The same BOTOX that smooths facial wrinkles also prevents the muscle contractions that can trigger migraines.
BOTOX, highly diluted botulinium toxin, works to prevent migraine by blocking the release of a chemical in muscle cells that transmits the signal to contract to muscle fibers. Research into using BOTOX to treat migraines began after patients receiving it for other conditions reported improvement in their migraine symptoms. In 2010, after years of research and collecting clinical data, the FDA approved BOTOX for treating chronic migraines.
BOTOX is administered about every three months, relaxing the surrounding muscles so that they won’t compress the nerve and trigger a migraine. It is a potent drug, and we only recommend using it if other preventative treatment options haven’t helped you. It is generally only administered to patients who have at least 14 headaches a month, or don’t respond to other treatments.

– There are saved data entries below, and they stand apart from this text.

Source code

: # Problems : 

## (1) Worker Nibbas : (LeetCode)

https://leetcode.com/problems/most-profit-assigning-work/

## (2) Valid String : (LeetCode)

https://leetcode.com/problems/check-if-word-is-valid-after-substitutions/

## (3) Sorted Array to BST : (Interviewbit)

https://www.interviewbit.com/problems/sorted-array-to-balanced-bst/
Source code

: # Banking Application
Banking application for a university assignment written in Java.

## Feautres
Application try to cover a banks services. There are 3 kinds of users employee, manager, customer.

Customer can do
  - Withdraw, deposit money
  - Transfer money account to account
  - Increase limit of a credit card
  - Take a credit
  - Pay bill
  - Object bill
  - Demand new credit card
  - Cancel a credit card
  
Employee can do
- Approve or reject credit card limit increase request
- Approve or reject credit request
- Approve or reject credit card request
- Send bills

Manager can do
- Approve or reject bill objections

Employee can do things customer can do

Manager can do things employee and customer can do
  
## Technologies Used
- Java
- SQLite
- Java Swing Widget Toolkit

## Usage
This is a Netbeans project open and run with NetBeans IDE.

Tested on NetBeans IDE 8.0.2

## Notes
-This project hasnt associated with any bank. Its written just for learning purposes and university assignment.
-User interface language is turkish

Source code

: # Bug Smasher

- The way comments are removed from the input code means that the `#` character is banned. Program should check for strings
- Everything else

You can now decrease teeth grinding (Bruxism) with BOTOX. Bite splints worn at night can protect the teeth and TM joints from the intensity of grinding at night. However, BOTOX injection into specific muscles has been shown to decrease the intensity itself, thus reducing pain.
TRIGGER POINT TREATMENT
Trigger points are focal, hyperirritable spots located in a taut band of skeletal muscle. These knots produce pain locally and in a referred pattern. Acute trauma or repetitive microtrauma may lead to the development of stress on muscle fibers and the formation of trigger points. Trigger points may lead to face, neck and shoulder pain, tension headache, tinnitus, and temporomandibular joint pain. Palpation of the trigger point will elicit pain directly over the affected area and/or cause radiation of pain toward a zone of reference and a local twitch response. Trigger point injections using a combination of Botox and local anesthetic have been shown to be one of the most effective treatment modalities to inactivate trigger points and provide prompt relief of symptoms.

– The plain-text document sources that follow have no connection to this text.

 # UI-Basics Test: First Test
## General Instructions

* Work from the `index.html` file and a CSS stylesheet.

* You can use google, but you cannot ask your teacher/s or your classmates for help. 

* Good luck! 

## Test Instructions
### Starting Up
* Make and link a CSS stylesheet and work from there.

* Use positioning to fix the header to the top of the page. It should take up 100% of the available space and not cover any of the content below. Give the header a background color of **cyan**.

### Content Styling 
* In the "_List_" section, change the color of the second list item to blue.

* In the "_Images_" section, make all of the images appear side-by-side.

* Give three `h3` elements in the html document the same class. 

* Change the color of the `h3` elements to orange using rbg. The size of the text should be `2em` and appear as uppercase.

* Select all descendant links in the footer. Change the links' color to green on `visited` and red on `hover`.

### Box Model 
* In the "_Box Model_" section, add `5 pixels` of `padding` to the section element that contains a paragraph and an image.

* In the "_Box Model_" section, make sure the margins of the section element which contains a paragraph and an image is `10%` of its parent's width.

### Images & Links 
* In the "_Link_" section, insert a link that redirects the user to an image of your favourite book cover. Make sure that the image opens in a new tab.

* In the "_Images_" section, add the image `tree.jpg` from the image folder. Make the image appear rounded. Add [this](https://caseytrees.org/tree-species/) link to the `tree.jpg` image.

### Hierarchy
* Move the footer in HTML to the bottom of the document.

Early interceptive orthodontic treatment usually starts before the eruption of the permanent teeth or when the child has very few permanent teeth present. The goal at our office is to guide the growth of the upper and/or lower jaw to make adequate space for the eruption of all the permanent teeth. We feel that children should be evaluated by the age of four to see if there is a bone problem (orthopedic) or a tooth problem (orthodontic).

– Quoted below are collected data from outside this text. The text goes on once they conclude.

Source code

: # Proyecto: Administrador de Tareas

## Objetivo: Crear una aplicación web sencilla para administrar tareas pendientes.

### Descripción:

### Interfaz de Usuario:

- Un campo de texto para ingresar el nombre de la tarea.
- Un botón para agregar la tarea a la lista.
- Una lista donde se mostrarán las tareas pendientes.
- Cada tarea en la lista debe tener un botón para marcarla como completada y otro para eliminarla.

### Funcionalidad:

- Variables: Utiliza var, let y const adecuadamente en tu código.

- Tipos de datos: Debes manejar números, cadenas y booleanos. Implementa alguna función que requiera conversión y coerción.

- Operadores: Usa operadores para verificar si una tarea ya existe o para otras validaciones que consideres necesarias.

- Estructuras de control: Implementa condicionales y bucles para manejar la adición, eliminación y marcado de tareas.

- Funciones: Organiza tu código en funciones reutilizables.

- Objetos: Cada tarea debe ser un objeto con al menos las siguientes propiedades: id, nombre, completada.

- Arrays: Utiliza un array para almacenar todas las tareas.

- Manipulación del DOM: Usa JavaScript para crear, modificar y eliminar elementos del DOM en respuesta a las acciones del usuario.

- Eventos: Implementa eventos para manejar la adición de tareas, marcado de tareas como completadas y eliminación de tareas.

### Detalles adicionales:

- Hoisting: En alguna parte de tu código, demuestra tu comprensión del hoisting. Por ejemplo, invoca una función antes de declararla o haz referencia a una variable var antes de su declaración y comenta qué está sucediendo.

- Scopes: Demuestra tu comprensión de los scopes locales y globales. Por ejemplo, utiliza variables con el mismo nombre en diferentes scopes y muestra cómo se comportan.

If the patient has a problem such as the upper jaw being too narrow, or an underdeveloped lower jaw, this will require a special appliance called a functional jaw orthopedic appliance to correct the problem. Minor tooth crowding can also be corrected early if it appears as though it may compromise the eruption of other permanent teeth.
7 Months Later
It is always less expensive to correct a problem when the patient is younger rather than wait for the problem to become more serious in the future.
Other benefits of early treatment:
- Improve profiles, smiles and self-esteem
- Correct harmful habits, such as thumb sucking and tongue thrusting. Functional appliances develop the arches and make more room for the tongue.
- Improved speech
- Reduction of the time in fixed braces and frequently eliminates the need for the extraction of permanent teeth
- Increases nasal breathing which improves health
- Eliminates airway constriction
- Creates beautiful broad smiles by developing the arches
- Eliminates grinding of the teeth at night
- Prevents headaches and earaches
Cross Bite Corrected
3 Years Later
Functional habits include thum sucking, mouth breathing or a tongue thrust habit which can contribute to the unfavorable growth of the jaws. Oral habits can commonly cause the upper front teeth to stick out and can contribute to speech problems. The best way to intercept a habit is to first make certain that the child has a proper size airway and can breath through the nose. In cases where there are serious allergies, swollen adenoids or tonsils, a referral to an Ear, Nose & Throat Specialist must be done.
Effects of Finger Habit
After airway considerations are addressed an upper fixed habit- breaking appliance could be made to stop the oral habit. Most parents prefer the fixed appliances, which cannot be removed by the child. A tiny patient friendly crib at the front of the appliance helps to remind the patient not to place their tongue, finger of thumb in this area of the mouth. Active treatment usually takes 4 to 5 months. Then if an arch development appliance was used, the crib could be removed, and the child wears the appliance as a retainer for another 6 months to prevent a relapse.